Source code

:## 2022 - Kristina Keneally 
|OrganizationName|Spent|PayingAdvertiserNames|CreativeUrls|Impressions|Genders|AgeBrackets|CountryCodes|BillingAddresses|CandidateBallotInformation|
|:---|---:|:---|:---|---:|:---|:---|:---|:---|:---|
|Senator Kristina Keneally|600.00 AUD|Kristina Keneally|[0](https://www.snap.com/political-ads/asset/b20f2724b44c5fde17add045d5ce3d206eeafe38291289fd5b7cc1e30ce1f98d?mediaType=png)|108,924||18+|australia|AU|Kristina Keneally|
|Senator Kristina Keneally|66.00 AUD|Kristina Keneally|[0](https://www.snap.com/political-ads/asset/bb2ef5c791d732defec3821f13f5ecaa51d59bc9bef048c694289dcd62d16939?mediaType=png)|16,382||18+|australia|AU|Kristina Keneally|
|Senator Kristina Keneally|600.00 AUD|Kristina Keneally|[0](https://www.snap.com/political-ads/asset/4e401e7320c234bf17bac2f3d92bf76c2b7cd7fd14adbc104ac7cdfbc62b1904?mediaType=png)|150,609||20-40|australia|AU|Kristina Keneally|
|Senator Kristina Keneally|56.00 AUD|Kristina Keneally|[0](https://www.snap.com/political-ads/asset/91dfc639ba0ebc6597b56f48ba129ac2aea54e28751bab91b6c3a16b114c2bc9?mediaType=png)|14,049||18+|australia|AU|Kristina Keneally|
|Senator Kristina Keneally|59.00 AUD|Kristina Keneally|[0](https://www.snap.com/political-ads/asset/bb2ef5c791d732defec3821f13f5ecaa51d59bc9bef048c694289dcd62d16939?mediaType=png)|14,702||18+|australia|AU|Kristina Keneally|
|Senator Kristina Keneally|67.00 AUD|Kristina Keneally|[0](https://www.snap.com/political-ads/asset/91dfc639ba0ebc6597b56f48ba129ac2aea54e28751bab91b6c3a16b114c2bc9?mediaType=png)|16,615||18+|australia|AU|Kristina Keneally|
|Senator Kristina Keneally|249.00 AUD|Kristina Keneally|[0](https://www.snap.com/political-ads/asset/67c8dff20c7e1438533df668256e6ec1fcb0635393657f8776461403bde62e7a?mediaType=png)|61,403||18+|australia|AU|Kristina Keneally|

* * *

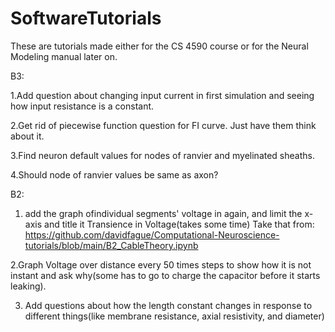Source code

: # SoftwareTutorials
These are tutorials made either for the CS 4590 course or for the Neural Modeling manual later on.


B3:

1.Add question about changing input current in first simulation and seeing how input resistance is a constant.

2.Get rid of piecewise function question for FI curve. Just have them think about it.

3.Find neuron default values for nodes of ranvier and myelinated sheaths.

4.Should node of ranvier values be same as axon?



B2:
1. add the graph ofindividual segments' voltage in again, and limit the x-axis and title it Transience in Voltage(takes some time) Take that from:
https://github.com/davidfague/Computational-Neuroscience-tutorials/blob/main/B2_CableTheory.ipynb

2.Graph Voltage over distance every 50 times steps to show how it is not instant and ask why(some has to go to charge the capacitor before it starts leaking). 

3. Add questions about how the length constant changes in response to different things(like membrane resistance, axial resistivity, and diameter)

**Your assignment**. Tally up the lines above containing "values"; the number is the full answer.

**Answer section**. 2